Amazon SageMaker
Developer Guide

K-Means Hyperparameters

In the CreateTrainingJob request, you specify the training algorithm that you want to use. You can also specify algorithm-specific hyperparameters as string-to-string maps. The following table lists the hyperparameters for the k-means training algorithm provided by Amazon SageMaker. For more information about how k-means clustering works, see How K-Means Clustering Works.

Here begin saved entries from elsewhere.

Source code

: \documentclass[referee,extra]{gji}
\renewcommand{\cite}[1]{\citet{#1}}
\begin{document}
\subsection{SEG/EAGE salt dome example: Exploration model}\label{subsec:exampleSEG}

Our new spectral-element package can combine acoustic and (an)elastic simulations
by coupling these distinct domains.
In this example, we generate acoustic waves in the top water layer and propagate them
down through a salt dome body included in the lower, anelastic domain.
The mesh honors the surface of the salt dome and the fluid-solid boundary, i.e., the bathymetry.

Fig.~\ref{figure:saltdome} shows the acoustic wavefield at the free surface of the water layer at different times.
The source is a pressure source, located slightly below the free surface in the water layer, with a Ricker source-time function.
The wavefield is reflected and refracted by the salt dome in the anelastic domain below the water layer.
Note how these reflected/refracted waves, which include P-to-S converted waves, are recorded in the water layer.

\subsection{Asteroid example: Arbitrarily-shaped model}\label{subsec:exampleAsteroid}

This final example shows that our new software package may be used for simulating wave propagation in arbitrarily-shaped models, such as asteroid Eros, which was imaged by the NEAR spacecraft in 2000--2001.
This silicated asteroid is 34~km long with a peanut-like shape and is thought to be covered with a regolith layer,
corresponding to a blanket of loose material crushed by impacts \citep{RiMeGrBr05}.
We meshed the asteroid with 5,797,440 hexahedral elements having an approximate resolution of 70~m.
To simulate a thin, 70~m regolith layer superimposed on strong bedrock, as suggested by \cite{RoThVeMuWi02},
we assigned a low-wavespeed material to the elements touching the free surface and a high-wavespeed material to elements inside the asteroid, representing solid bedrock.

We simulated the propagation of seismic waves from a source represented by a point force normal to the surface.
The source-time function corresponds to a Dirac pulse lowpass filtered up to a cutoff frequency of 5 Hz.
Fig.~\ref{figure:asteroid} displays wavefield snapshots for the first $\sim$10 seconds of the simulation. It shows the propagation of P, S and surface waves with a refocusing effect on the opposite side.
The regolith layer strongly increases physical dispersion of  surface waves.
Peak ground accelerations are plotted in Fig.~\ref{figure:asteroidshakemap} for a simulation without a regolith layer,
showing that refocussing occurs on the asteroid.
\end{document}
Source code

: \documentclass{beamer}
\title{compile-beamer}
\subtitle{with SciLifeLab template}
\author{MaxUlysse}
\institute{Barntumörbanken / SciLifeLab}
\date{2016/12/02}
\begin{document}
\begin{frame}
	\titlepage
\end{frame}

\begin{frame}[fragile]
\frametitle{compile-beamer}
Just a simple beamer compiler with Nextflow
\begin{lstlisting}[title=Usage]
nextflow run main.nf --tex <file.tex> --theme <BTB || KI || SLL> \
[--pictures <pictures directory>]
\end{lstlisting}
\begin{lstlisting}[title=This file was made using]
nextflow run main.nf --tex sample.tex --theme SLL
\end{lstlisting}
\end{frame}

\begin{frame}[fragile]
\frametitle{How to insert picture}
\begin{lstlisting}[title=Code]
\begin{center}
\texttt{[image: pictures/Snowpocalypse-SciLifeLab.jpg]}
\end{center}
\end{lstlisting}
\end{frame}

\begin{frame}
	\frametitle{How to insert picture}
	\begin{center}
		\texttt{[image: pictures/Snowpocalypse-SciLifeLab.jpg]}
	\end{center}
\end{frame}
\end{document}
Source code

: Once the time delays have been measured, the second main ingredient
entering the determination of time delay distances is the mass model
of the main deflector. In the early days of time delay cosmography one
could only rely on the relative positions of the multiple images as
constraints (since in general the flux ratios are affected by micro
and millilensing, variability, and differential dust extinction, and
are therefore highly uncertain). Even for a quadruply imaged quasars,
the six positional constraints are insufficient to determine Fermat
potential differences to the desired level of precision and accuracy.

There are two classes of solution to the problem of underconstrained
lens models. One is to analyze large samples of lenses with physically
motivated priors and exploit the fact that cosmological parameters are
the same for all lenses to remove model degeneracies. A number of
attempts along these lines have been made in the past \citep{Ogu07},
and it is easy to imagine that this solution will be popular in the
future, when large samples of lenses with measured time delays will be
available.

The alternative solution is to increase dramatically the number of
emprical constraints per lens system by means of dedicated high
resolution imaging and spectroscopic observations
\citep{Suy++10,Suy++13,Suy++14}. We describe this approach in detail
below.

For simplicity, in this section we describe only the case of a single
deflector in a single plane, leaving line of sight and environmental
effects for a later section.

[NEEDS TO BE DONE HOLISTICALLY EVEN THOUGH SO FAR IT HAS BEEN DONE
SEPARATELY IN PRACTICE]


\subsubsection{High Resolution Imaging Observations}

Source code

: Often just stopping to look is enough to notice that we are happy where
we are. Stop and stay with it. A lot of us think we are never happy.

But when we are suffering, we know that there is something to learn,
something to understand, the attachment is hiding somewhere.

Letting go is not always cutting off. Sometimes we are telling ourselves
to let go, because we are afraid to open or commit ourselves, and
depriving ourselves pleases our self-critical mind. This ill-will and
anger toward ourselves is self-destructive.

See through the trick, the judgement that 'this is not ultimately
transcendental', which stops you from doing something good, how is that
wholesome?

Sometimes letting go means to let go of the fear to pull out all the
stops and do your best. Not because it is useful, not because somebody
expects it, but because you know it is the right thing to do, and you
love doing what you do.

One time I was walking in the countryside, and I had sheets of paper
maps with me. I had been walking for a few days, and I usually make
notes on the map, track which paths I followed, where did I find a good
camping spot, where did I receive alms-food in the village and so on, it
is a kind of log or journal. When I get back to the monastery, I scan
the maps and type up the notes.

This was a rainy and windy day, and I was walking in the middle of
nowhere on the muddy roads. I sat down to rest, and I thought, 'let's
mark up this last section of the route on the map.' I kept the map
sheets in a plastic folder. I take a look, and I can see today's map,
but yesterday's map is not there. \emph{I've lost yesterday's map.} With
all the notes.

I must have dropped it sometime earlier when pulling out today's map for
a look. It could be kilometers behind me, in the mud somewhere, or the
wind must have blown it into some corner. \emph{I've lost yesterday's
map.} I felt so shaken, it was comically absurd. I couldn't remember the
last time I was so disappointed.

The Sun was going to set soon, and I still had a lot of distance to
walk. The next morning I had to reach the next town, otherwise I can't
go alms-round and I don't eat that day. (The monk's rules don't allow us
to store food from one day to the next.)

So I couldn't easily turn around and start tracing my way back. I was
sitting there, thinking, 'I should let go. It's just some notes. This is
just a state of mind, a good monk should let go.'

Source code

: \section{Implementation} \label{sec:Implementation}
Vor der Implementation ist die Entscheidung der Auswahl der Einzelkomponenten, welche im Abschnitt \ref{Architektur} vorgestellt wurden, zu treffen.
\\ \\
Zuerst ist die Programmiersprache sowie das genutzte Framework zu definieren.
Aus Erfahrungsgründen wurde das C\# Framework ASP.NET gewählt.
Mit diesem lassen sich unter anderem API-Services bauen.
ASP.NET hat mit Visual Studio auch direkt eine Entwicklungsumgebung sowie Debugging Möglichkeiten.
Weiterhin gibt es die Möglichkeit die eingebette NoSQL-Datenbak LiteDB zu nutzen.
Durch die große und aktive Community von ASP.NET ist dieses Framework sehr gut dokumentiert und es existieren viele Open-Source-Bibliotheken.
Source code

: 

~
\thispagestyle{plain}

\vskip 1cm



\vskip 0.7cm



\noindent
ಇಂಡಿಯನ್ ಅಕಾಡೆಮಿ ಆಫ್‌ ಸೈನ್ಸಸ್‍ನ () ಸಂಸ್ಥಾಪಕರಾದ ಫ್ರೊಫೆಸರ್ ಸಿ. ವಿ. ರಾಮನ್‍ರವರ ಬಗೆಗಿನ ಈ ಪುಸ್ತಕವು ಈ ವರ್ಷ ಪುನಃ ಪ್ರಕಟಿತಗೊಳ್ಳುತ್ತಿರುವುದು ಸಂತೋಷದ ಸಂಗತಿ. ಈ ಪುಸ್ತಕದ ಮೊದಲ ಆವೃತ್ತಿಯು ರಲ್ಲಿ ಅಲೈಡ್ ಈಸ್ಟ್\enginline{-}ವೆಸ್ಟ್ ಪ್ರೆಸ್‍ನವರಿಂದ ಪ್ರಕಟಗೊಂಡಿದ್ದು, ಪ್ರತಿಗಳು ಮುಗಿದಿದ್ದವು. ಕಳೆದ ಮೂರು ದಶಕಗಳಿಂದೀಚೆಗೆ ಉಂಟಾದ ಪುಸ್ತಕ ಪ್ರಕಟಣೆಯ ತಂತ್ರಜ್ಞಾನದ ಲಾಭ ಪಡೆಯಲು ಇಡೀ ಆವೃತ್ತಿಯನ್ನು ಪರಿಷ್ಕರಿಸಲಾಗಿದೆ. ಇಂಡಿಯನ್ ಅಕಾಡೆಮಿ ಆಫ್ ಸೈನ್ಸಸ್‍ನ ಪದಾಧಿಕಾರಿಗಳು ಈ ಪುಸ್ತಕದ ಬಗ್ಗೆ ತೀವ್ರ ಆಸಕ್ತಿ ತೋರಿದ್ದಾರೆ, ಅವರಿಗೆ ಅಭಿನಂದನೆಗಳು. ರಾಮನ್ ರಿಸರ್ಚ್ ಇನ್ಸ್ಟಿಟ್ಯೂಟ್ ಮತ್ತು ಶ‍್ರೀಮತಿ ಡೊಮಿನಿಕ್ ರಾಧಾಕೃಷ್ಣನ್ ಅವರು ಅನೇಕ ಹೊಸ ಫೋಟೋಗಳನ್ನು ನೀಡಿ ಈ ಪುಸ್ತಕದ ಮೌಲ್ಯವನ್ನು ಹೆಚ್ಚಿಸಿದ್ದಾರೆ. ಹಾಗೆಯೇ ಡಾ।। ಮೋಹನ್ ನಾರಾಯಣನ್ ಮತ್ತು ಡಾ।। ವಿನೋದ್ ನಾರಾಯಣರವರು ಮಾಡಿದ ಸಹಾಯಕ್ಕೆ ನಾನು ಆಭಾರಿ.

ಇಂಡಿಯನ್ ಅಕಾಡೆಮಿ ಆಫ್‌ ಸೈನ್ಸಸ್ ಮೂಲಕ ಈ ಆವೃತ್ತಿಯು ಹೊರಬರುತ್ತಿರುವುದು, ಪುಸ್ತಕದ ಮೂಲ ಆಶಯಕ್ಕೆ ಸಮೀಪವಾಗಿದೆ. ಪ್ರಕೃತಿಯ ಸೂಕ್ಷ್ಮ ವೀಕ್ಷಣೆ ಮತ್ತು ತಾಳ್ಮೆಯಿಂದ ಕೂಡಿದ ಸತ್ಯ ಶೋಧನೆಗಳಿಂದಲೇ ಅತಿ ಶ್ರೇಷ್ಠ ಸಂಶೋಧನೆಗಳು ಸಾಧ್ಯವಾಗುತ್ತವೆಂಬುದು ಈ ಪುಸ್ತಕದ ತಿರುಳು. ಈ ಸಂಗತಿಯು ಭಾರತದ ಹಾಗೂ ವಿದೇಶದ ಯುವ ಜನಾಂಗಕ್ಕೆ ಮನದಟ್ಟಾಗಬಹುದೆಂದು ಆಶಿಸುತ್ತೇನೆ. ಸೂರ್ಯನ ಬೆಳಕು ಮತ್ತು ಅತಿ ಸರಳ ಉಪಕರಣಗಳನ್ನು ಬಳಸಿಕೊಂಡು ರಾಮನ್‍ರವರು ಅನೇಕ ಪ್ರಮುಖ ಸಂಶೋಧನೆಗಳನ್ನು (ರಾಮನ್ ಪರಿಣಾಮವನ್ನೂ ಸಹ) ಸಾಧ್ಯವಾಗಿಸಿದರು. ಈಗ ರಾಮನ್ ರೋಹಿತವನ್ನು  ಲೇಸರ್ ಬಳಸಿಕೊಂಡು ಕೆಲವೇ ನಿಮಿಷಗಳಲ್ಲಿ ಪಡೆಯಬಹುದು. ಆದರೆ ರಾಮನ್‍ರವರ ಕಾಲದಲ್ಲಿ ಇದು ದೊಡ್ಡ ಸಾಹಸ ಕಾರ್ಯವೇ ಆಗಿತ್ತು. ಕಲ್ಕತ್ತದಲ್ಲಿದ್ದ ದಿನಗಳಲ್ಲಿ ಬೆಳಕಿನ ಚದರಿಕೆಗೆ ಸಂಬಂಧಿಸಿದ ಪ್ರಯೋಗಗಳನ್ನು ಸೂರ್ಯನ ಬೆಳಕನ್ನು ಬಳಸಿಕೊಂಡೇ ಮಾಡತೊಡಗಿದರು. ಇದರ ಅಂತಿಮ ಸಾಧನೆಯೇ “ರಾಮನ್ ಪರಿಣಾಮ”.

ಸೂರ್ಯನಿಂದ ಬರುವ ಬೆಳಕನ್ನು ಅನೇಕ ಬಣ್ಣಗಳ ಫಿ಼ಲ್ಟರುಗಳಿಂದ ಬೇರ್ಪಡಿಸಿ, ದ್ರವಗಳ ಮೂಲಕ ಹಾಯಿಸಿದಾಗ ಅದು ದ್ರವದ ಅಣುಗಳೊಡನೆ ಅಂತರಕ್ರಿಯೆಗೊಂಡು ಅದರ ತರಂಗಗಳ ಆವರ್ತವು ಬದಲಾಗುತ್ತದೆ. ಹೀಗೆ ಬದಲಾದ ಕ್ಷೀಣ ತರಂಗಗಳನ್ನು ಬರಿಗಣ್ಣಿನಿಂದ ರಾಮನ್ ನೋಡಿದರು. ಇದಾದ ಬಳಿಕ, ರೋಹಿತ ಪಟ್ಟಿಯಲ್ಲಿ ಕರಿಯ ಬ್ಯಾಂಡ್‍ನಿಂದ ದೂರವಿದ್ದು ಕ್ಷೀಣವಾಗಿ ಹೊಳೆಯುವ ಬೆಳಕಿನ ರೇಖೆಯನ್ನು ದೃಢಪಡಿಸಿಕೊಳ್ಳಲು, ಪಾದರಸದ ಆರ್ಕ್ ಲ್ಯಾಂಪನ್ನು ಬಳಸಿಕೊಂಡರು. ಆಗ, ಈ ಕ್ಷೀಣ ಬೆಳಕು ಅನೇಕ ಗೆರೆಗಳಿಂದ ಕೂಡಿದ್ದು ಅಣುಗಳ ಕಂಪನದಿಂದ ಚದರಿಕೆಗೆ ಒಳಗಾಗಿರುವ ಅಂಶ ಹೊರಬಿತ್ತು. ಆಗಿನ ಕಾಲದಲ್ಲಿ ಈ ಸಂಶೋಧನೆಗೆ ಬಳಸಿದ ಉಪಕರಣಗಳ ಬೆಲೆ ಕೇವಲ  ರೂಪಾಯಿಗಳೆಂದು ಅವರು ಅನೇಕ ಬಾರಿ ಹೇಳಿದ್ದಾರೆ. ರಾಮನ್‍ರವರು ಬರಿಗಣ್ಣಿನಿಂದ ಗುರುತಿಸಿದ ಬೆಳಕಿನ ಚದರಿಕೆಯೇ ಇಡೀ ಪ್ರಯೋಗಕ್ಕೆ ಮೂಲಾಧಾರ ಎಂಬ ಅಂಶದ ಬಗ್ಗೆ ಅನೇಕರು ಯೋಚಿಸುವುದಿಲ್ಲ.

Parameter Name Description
feature_dim

The number of features in the input data.

Required

Valid values: Positive integer

k

The number of required clusters.

Required

Valid values: Positive integer

epochs

The number of passes done over the training data.

Optional

Valid values: Positive integer

Default value: 1

eval_metrics

A JSON list of metric types used to report a score for the model. Allowed values are msd for Means Square Error and ssd for Sum of Square Distance. If test data is provided, the score is reported for each of the metrics requested.

Optional

Valid values: Either [\"msd\"] or [\"ssd\"] or [\"msd\",\"ssd\"] .

Default value: [\"msd\"]

extra_center_factor

The algorithm creates K centers = num_clusters * extra_center_factor as it runs and reduces the number of centers from K to k when finalizing the model.

Optional

Valid values: Either a positive integer or auto.

Default value: auto

half_life_time_size

Used to determine the weight given to an observation when computing a cluster mean. This weight decays exponentially as more points are observed. When a point is first observed, it is assigned a weight of 1 when computing the cluster mean. The decay constant for the exponential decay function is chosen so that after observing half_life_time_size points, its weight is 1/2. If set to 0, there is no decay.

Optional

Valid values: Non-negative integer

Default value: 0

init_method

Method by which the algorithm chooses the initial cluster centers. The standard k-means approach chooses them at random. An alternative k-means++ method chooses the first cluster center at random. Then it spreads out the position of the remaining initial clusters by weighting the selection of centers with a probability distribution that is proportional to the square of the distance of the remaining data points from existing centers.

Optional

Valid values: Either random or kmeans++.

Default value: random

local_lloyd_init_method

The initialization method for Lloyd's expectation-maximization (EM) procedure used to build the final model containing k centers.

Optional

Valid values: Either random or kmeans++.

Default value: kmeans++

local_lloyd_max_iter

The maximum number of iterations for Lloyd's expectation-maximization (EM) procedure used to build the final model containing k centers.

Optional

Valid values: Positive integer

Default value: 300

local_lloyd_num_trials

The number of times the Lloyd's expectation-maximization (EM) procedure with the least loss is run when building the final model containing k centers.

Optional

Valid values: Either a positive integer or auto.

Default value: auto

local_lloyd_tol

The tolerance for change in loss for early stopping of Lloyd's expectation-maximization (EM) procedure used to build the final model containing k centers.

Optional

Valid values: Float. Range in [0, 1].

Default value: 0.0001

mini_batch_size

The number of observations per mini-batch for the data iterator.

Optional

Valid values: Positive integer

Default value: 5000